== Exercise aim ==
Below are entries. Copy exactly the lines running from the line that holds "Joseph McCance" to the line that holds "Stuart Machin, Andrew", with both ends included.

== Dataset ==
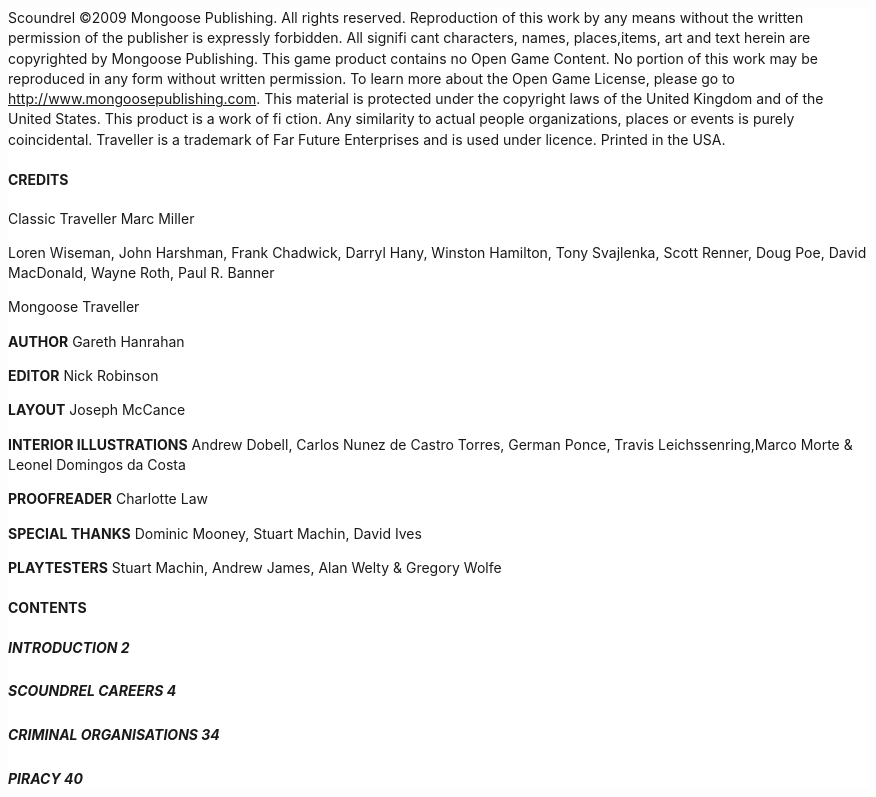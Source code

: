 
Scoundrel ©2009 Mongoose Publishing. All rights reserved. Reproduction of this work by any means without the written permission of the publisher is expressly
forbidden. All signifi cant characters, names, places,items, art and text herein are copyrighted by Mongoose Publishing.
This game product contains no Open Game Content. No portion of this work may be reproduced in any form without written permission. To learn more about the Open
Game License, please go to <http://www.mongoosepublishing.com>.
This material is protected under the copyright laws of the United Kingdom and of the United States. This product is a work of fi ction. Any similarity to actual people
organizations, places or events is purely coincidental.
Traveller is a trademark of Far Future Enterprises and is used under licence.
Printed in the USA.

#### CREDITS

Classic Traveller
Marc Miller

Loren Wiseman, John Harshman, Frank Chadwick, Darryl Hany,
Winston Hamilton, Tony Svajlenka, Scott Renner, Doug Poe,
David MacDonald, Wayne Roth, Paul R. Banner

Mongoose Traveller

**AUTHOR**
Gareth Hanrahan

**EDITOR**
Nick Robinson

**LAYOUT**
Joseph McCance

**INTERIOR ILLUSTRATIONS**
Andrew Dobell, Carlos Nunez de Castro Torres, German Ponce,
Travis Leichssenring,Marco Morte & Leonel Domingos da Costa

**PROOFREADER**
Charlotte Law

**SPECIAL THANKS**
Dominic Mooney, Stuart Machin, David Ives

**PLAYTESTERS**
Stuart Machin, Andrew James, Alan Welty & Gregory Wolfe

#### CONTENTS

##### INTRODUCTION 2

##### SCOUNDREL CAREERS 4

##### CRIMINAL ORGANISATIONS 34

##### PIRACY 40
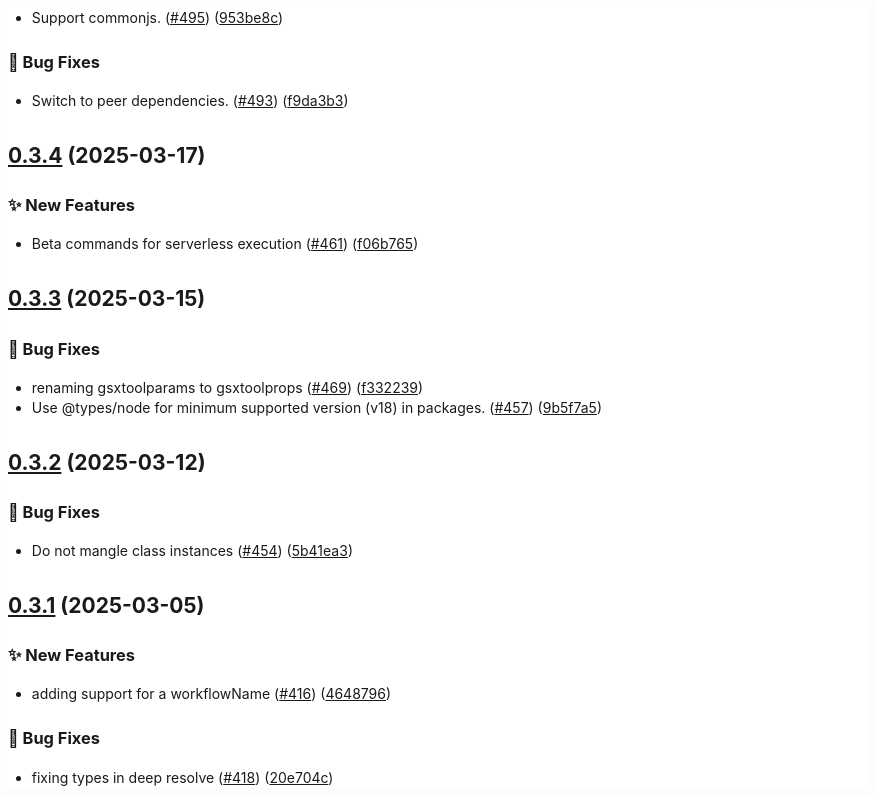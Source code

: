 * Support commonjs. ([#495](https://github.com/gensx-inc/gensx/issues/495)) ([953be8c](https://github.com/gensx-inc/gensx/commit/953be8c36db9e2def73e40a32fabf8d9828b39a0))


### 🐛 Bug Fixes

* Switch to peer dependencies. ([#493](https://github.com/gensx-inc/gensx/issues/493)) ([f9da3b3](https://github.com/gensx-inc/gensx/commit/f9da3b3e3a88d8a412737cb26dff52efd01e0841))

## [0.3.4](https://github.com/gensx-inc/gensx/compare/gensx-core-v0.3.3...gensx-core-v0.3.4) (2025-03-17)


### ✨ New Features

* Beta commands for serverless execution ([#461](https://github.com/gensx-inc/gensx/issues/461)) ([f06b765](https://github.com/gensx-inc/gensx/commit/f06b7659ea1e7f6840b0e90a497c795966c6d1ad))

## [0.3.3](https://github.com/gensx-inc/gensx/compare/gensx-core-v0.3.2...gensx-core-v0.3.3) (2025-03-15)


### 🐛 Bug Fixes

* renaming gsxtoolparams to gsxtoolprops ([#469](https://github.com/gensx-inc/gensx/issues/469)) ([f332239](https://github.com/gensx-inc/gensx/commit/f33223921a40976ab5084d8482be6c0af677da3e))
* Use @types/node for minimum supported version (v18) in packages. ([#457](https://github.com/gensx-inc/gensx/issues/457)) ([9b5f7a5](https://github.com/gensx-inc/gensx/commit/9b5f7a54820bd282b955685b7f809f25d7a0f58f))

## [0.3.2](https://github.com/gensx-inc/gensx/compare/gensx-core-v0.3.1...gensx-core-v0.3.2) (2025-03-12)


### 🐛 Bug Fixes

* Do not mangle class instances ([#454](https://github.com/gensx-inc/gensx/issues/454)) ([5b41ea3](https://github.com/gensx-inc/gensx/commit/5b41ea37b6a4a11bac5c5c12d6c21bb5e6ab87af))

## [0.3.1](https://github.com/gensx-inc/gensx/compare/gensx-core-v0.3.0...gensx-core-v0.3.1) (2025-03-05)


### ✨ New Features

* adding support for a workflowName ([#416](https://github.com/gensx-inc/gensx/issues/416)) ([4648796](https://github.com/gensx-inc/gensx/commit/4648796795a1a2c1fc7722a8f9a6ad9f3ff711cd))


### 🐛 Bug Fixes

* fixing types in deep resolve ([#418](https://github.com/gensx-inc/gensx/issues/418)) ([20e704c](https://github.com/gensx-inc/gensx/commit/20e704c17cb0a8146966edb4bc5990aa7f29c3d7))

== Finished task ==
Joseph McCance

**INTERIOR ILLUSTRATIONS**
Andrew Dobell, Carlos Nunez de Castro Torres, German Ponce,
Travis Leichssenring,Marco Morte & Leonel Domingos da Costa

**PROOFREADER**
Charlotte Law

**SPECIAL THANKS**
Dominic Mooney, Stuart Machin, David Ives

**PLAYTESTERS**
Stuart Machin, Andrew James, Alan Welty & Gregory Wolfe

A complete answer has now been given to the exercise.